Strategies to help identify trustworthy and reliable information.

The Two Big Questions

Answering two big questions about any information can give us a good idea of how credible and reliable it may be:

WHO wrote/sponsored it?

  • Is the author an expert in the field or just someone relaying their personal experience? Is it a company or a person? 
  • Do they have any credentials (like a degree, certification, or training, or extensive experience) that indicates they've studied the topic, worked in the field, or have recognized expertise?

WHAT do they want me to do with the information?

  • Is the purpose to sellpersuadeentertain, or inform?
  • Does it seem objective and impartial? Does it acknowledge conflicting information or opposing viewpoints?
  • Are there lots of words and images that are designed to appeal to your emotions?
  • Is advertising incorporated with the information?
  • Is a political, ideological, religious, cultural, or institutional point being made?

Lateral Searching

Sometimes it's hard to tell who is responsible for the content on a website.

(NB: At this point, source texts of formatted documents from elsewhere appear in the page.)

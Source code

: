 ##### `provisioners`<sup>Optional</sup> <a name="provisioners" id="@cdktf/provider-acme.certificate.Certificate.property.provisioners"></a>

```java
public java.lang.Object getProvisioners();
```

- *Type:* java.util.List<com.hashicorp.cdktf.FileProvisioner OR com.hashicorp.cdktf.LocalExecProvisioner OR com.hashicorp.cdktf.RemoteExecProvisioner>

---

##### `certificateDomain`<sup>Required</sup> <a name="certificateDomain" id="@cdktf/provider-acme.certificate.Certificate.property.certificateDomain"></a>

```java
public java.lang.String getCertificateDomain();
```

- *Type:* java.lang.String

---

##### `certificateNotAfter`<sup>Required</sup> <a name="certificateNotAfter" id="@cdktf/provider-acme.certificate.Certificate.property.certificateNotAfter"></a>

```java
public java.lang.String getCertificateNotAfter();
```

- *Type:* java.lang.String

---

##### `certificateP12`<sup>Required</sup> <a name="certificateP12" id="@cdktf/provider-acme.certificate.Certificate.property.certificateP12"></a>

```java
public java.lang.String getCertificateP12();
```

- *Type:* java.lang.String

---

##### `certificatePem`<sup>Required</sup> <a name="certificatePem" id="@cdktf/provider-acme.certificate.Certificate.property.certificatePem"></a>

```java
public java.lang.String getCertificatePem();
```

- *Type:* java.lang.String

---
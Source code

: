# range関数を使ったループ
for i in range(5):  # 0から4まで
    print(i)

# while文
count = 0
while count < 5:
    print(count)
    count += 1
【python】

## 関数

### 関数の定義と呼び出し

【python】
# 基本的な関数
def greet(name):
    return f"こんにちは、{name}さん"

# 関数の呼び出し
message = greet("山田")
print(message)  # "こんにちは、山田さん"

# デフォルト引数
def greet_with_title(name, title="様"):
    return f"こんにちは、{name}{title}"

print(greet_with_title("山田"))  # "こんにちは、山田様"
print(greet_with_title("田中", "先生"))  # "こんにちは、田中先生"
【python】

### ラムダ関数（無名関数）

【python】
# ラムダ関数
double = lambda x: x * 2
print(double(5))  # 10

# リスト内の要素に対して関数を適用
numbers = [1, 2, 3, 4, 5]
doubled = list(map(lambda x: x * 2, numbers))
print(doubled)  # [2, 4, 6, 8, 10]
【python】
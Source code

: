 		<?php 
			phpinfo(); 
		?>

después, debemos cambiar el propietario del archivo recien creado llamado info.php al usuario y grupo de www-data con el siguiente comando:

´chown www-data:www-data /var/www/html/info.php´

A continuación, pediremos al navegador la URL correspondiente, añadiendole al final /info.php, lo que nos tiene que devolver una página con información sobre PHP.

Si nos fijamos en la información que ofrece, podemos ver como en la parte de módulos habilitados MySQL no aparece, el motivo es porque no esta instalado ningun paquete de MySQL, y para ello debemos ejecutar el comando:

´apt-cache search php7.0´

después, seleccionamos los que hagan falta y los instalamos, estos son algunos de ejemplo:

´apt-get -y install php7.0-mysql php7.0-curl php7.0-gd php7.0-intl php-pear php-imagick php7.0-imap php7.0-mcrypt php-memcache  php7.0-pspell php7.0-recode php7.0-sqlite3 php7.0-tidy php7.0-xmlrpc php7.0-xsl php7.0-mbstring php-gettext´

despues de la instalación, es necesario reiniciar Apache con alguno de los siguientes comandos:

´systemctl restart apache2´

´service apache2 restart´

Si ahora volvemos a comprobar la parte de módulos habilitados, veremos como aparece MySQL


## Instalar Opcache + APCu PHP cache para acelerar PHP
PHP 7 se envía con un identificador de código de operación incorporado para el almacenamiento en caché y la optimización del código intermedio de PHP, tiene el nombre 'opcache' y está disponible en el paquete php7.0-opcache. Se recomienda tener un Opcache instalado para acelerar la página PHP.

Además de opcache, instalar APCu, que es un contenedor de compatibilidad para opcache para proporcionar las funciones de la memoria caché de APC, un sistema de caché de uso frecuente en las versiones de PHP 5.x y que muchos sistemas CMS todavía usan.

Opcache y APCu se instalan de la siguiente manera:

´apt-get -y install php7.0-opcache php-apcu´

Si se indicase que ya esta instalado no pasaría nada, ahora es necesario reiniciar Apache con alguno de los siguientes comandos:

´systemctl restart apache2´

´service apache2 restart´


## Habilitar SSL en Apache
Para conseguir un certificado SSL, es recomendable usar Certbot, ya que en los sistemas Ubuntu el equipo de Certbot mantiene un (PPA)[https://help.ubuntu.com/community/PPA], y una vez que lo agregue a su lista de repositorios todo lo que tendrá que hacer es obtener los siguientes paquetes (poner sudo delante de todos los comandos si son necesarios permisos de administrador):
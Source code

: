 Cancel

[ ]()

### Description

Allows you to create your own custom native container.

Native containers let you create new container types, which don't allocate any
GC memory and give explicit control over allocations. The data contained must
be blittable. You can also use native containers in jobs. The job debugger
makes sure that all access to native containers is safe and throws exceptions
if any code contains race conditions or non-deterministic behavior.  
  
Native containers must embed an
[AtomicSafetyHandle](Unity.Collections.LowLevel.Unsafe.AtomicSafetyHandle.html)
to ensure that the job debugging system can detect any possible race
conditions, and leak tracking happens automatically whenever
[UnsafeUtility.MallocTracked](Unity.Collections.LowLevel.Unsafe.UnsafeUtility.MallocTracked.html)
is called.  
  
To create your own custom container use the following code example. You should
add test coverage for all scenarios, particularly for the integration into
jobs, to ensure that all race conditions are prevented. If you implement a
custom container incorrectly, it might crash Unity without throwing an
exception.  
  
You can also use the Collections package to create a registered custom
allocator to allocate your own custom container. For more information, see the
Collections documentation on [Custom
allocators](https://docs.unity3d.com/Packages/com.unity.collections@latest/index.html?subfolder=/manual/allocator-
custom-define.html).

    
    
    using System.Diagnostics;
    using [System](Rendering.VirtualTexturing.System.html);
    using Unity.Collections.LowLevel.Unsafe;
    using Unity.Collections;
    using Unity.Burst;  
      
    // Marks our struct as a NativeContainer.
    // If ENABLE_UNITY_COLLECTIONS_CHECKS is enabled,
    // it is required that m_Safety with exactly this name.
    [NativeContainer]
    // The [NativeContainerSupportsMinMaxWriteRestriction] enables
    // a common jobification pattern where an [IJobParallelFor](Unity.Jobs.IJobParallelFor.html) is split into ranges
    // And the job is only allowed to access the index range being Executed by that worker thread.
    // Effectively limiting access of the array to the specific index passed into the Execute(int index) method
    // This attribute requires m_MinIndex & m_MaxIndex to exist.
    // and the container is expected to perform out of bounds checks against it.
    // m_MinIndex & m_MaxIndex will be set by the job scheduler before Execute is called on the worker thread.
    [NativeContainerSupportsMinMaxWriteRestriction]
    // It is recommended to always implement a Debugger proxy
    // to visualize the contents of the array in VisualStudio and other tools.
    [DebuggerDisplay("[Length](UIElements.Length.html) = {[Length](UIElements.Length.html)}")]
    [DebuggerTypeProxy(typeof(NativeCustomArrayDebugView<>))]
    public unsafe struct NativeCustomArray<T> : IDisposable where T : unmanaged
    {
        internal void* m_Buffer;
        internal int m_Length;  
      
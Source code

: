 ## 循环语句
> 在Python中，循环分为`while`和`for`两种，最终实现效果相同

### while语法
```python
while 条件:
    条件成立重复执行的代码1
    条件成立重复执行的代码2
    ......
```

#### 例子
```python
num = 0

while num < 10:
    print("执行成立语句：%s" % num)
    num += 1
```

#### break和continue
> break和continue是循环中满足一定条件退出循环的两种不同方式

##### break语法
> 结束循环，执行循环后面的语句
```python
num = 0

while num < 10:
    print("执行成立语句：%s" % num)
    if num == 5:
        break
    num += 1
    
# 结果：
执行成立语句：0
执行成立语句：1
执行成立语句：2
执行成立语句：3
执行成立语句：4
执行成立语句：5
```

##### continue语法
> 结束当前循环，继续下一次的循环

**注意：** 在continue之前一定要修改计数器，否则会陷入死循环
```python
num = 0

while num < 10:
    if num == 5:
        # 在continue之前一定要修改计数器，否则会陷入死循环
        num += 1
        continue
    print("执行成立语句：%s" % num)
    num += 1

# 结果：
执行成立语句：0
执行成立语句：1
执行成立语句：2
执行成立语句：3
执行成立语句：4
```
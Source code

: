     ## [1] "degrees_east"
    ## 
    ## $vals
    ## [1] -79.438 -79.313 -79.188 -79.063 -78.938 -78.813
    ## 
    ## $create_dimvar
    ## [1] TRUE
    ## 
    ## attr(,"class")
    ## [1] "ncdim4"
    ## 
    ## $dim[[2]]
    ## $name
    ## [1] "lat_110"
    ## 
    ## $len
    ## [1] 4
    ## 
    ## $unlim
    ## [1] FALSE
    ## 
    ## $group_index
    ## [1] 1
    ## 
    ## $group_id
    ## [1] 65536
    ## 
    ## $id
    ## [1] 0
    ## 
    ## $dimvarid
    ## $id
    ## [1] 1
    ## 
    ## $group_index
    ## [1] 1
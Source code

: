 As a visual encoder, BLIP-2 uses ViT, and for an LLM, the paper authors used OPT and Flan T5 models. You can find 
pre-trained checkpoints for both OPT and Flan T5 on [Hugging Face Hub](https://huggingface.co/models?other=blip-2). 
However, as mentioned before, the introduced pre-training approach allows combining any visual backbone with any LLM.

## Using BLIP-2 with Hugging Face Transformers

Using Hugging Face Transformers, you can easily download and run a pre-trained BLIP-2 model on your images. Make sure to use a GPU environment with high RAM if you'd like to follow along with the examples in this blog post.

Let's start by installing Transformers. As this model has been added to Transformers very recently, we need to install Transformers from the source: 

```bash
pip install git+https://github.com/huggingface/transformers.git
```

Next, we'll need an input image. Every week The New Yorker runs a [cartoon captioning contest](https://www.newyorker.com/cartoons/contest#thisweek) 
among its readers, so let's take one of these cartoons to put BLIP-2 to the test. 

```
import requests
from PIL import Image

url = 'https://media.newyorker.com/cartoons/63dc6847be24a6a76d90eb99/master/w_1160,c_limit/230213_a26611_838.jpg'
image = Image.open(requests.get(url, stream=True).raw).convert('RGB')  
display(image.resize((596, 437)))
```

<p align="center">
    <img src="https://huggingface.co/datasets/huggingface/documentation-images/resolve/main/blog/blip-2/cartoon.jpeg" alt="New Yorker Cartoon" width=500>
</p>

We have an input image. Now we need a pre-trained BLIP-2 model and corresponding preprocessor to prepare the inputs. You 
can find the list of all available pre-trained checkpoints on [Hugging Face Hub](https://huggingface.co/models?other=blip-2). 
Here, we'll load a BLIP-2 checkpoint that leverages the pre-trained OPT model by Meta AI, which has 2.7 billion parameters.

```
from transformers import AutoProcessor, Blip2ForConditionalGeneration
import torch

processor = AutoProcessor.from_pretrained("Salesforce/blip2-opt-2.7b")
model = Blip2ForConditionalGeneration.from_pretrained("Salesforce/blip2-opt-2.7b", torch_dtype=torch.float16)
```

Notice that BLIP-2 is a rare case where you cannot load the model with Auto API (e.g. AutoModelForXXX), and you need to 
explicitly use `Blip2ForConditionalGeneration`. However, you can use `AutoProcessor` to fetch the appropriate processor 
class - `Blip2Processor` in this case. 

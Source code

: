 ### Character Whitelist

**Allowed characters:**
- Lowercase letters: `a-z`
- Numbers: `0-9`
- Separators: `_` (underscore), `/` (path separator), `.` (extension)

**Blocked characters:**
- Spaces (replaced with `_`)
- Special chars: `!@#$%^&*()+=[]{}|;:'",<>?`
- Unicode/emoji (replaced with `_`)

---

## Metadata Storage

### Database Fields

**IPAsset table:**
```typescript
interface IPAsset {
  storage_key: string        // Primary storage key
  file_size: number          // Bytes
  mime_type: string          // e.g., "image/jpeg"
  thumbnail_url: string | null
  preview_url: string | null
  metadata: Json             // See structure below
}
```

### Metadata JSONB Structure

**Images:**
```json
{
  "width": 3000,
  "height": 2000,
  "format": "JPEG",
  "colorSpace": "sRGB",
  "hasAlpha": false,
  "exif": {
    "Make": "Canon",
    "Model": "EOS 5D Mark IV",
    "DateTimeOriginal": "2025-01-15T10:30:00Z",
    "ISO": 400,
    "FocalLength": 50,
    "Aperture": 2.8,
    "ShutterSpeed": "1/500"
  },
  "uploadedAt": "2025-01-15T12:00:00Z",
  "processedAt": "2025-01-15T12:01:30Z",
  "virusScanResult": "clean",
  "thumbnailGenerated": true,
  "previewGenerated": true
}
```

When this is the case, the best strategy is to do a little investigation on what information you CAN find. 

For instance, if we go to the site, it looks very much like an informational site about asthma. The home page has facts about asthma, tips for managing the condition, and resources for parents. It looks and feels credible, but is it?


Scrolling to the bottom, however, we find very little information about the authors, only that the site is "funded and developed by GSK." Clicking on "Contact Us" doesn't give us much more help either.

This is when we want to open a new tab and Google GSK (this is where Google and Wikipedia can actually be helpful).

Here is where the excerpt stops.